According to a 2021 Accenture report on cloud trends, “the cloud is more than an efficient storage solution — it’s a unique platform for generating data and innovative solutions to leverage that data.” The data lake is no exception to this rule. Given that data lakes offer the most affordable and efficient way to handle vast, complex datasets, moving your data lake to the cloud is the next logical step.
Modern data lakes can support high-performance query engines, allowing users direct access to both raw and transformed data from any source or format. If you don’t have a data lake yet, implementing a cloud data lake should be your focus. Cloud-based solutions offer elastic scalability, agility, up to 40% lower total cost of ownership, increase in operational efficiency and the ability to innovate rapidly.
However, to get the most of your cloud data lake solution, you’ll want to make sure your cloud data lake stack is analytics-ready, enabling you to turn your data into a strategic competitive advantage.

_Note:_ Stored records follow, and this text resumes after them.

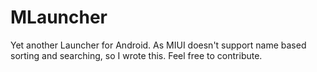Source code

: # MLauncher

Yet another Launcher for Android.
As MIUI doesn't support name based sorting and searching, so I wrote this.
Feel free to contribute.
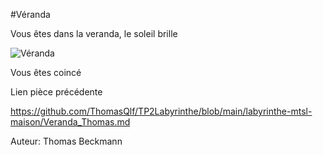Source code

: #Véranda 

Vous êtes dans la veranda, le soleil brille 

![Véranda](https://user-images.githubusercontent.com/105215900/197831152-0fafa2ed-7c45-4cf2-81ec-107a722be630.png)

Vous êtes coincé

Lien pièce précédente

https://github.com/ThomasQlf/TP2Labyrinthe/blob/main/labyrinthe-mtsl-maison/Veranda_Thomas.md

Auteur: Thomas Beckmann
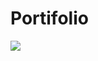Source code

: # Portifolio


 <a href = "https://climacobnu.github.io/Portifolio/"><img src="https://img.shields.io/badge/Acessar o Portfólio ->-Clique Aqui-<brightgreeen>" target="_blank"></a>
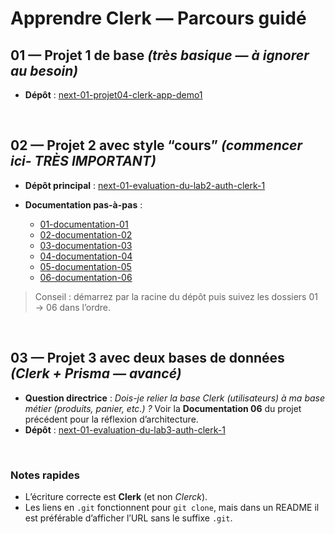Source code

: # Apprendre Clerk — Parcours guidé

## 01 — Projet 1 de base *(très basique — à ignorer au besoin)*

* **Dépôt** : [next-01-projet04-clerk-app-demo1](https://github.com/hrhouma1/next-01-projet04-clerk-app-demo1)

<br/>

## 02 — Projet 2 avec style “cours” *(commencer ici- TRÈS IMPORTANT)*

* **Dépôt principal** : [next-01-evaluation-du-lab2-auth-clerk-1](https://github.com/hrhouma1/next-01-evaluation-du-lab2-auth-clerk-1)
* **Documentation pas-à-pas** :

  * [01-documentation-01](https://github.com/hrhouma1/next-01-evaluation-du-lab2-auth-clerk-1/tree/main/01-documentation-01)
  * [02-documentation-02](https://github.com/hrhouma1/next-01-evaluation-du-lab2-auth-clerk-1/tree/main/02-documentation-02)
  * [03-documentation-03](https://github.com/hrhouma1/next-01-evaluation-du-lab2-auth-clerk-1/tree/main/03-documentation-03)
  * [04-documentation-04](https://github.com/hrhouma1/next-01-evaluation-du-lab2-auth-clerk-1/tree/main/04-documentation-04)
  * [05-documentation-05](https://github.com/hrhouma1/next-01-evaluation-du-lab2-auth-clerk-1/tree/main/05-documentation-05)
  * [06-documentation-06](https://github.com/hrhouma1/next-01-evaluation-du-lab2-auth-clerk-1/tree/main/06-documentation-06)

> Conseil : démarrez par la racine du dépôt puis suivez les dossiers 01 → 06 dans l’ordre.

<br/>

## 03 — Projet 3 avec deux bases de données *(Clerk + Prisma — avancé)*

* **Question directrice** : *Dois-je relier la base Clerk (utilisateurs) à ma base métier (produits, panier, etc.) ?* Voir la **Documentation 06** du projet précédent pour la réflexion d’architecture.
* **Dépôt** : [next-01-evaluation-du-lab3-auth-clerk-1](https://github.com/hrhouma1/next-01-evaluation-du-lab3-auth-clerk-1)


<br/>

### Notes rapides

* L’écriture correcte est **Clerk** (et non *Clerck*).
* Les liens en `.git` fonctionnent pour `git clone`, mais dans un README il est préférable d’afficher l’URL sans le suffixe `.git`.


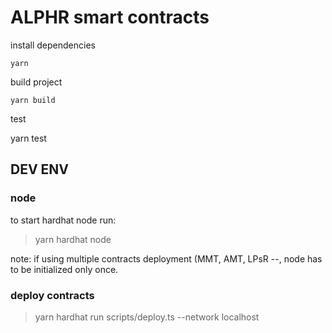 # ALPHR smart contracts

install dependencies 

    yarn

build project

    yarn build

test

yarn test


## DEV ENV

### node 

to start hardhat node run:

> yarn hardhat node

note: if using multiple contracts deployment (MMT, AMT, LPsR --, node has to be initialized only once.


### deploy contracts

> yarn hardhat run scripts/deploy.ts --network localhost
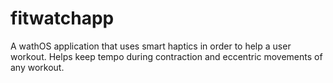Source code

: # fitwatchapp

A wathOS application that uses smart haptics in order to help a user workout. Helps keep tempo during contraction and eccentric movements of any workout.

Here are six critical questions to consider when choosing your cloud data lake stack for your business and making sure it is analytics-ready.
1. Which Public Cloud Platform?
Choosing the right cloud platform provider can be a daunting task. But you can’t go wrong with the big three, AWS, Azure, and Google Cloud Platform; each with their own massively scalable object storage solution, data lake orchestration solution, and managed Spark, Presto and Hadoop services. AWS Lake Formation, in particular, provides a wizard-type interface over various pieces of the Amazon Web Services ecosystem that allow organizations to easily build a data lake. Azure Data Lake is the competitor to AWS Lake Formation and relies heavily on the Hadoop architecture. As with AWS, Azure Data Lake is also centered around its storage capacity. Similarly, Google Cloud Storage is the backend storage mechanism driving data lakes built on Google Cloud Platform.
2. Which Cloud Data Lake Solution Has the Most Optimal Storage?
In the case of object storage, all AWS, Azure and Google compete on usability and price with Azure being the cheapest and Google being the most expensive on average.
AWS S3 storage offers rich functionality, has been around the longest and many applications have been developed to run on it. It is highly scalable and available and can be made redundant across a number of availability zones. S3 has three tiers (Standard, IA and Glacier), with lower storage costs and higher read/write costs depending on availability. S3 also has automatic object versioning, where each version is addressable so it can be retrieved at any time.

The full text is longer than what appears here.